* _Your task_
In how many lines of these records does the word "mathrm" appear? Give the number by itself.
Data to use START
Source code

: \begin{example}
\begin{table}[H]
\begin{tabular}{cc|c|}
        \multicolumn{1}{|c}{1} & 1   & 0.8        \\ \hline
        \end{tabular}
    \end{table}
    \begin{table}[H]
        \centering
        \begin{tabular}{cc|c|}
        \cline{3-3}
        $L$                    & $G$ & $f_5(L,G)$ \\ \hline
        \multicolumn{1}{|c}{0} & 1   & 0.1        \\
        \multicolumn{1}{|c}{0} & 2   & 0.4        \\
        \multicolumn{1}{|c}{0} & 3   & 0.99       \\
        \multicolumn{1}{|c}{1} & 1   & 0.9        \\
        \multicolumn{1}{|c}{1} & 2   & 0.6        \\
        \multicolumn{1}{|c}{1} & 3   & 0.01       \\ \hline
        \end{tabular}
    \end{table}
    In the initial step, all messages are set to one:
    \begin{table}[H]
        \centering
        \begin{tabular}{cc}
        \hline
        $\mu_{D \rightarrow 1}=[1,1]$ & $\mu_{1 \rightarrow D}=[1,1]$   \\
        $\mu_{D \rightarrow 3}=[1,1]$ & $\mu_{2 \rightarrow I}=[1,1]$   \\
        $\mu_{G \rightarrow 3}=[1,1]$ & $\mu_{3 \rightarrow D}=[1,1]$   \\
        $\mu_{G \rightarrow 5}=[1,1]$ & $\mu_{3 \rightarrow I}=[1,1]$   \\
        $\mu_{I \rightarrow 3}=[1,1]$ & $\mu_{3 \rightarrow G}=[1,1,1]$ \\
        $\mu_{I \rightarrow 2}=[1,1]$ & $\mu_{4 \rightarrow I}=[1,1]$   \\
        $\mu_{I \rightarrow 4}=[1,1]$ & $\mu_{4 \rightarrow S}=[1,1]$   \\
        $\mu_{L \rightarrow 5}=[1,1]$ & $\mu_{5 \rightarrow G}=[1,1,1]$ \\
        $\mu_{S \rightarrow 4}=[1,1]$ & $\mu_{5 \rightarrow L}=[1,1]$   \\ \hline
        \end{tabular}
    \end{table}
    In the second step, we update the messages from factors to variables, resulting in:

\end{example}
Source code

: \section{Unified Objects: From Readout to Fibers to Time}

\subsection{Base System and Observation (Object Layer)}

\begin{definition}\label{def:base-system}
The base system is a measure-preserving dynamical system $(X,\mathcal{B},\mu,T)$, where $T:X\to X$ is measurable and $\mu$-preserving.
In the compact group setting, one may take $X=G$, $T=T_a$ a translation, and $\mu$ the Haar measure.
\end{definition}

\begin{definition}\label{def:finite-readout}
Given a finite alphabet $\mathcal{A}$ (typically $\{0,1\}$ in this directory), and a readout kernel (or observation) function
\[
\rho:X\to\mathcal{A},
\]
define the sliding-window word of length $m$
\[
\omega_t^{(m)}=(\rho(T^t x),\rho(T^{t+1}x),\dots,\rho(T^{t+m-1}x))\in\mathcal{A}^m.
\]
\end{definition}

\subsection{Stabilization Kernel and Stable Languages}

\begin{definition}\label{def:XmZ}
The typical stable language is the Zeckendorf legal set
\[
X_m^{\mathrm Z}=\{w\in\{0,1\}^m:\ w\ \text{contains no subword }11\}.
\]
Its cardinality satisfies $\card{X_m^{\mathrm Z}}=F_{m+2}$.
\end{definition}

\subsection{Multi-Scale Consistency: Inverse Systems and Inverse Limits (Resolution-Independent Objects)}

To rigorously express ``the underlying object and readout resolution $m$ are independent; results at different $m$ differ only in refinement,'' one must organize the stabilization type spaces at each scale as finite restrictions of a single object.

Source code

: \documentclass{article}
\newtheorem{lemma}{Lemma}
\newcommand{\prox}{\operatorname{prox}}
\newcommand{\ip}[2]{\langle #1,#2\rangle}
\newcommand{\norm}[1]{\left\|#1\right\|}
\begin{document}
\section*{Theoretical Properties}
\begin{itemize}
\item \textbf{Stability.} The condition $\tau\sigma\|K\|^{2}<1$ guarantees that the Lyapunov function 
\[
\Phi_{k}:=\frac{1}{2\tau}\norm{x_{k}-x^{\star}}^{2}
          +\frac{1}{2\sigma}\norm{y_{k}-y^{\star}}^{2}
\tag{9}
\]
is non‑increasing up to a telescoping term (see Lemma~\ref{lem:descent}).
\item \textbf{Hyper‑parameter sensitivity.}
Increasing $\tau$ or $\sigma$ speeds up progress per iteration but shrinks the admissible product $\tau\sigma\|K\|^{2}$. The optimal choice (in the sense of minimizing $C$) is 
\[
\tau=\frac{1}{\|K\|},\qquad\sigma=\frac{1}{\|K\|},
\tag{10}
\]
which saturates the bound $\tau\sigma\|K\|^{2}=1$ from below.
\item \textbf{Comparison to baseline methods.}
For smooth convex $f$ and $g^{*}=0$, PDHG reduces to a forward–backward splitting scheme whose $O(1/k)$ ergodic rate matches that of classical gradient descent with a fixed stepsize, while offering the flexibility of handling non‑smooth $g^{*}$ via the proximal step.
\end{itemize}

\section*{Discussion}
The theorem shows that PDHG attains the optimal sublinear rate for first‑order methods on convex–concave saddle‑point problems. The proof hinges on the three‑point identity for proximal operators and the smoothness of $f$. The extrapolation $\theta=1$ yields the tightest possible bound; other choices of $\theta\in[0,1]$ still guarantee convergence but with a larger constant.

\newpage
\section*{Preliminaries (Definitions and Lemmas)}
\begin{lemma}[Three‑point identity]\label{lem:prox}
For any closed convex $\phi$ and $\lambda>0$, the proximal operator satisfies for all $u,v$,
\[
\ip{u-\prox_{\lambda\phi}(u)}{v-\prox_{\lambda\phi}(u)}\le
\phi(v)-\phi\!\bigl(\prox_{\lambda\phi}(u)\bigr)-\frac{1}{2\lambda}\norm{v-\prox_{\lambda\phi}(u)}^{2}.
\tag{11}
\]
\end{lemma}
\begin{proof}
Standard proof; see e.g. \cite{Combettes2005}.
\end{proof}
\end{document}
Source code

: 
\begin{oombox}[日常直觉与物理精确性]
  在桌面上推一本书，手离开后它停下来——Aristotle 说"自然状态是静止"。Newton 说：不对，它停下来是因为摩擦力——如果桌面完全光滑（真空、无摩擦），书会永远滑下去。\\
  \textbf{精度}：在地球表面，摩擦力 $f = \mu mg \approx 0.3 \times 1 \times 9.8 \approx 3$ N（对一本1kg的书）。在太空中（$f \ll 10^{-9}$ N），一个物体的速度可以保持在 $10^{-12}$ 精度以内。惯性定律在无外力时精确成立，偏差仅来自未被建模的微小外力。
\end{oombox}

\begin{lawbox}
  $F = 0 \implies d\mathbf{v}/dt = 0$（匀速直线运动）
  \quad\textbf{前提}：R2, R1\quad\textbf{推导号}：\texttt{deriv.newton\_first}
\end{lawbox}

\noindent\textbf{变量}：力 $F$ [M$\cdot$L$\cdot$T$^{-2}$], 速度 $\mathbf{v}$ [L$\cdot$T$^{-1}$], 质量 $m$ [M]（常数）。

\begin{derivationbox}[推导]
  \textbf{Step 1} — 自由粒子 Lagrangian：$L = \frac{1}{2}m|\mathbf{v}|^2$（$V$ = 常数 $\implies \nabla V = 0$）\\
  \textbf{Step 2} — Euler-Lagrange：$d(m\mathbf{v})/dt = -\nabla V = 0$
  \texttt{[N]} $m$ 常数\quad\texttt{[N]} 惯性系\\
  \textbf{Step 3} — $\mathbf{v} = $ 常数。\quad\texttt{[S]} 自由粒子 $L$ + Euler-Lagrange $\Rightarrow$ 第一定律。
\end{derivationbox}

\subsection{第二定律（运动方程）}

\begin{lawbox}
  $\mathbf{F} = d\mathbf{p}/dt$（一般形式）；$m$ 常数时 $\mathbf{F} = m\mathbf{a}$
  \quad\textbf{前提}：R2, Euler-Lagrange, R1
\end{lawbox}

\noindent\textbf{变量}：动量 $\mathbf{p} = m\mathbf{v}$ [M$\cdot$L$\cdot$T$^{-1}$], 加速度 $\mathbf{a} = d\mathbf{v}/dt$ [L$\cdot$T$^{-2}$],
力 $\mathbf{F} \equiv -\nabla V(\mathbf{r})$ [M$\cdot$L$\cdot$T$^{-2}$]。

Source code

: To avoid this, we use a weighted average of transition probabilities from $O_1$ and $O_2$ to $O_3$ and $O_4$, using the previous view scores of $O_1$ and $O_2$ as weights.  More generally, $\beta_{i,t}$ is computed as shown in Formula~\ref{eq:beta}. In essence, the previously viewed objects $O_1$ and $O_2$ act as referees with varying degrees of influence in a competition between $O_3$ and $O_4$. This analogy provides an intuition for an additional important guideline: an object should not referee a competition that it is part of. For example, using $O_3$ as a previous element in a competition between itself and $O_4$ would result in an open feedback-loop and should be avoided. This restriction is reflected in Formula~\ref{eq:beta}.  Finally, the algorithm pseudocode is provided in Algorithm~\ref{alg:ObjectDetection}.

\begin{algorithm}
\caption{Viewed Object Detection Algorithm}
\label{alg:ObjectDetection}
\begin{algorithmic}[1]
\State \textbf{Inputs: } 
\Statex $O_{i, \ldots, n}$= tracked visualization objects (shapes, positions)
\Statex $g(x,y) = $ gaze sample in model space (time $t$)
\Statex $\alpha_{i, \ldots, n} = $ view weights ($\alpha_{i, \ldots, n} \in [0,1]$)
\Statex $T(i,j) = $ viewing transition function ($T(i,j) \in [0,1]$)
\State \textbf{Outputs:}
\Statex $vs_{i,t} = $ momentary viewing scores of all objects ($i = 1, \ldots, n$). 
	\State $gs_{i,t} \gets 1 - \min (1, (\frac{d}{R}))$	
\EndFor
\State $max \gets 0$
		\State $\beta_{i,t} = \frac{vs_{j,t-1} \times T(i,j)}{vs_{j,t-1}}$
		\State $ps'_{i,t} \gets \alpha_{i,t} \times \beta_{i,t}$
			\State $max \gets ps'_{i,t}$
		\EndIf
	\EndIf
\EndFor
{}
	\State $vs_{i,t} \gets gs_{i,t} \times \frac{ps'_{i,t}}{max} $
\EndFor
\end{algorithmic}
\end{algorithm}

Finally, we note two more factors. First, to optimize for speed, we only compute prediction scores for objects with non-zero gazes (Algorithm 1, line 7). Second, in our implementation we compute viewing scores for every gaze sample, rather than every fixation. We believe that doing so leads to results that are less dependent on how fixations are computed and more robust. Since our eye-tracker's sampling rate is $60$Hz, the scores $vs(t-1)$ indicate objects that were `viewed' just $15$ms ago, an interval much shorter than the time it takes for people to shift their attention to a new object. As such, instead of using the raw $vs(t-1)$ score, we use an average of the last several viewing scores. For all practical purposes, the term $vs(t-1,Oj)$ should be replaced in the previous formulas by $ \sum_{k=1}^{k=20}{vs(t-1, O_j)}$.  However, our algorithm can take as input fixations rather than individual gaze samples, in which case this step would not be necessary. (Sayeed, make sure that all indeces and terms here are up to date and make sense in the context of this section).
Data to use END
* _Exercise result_
2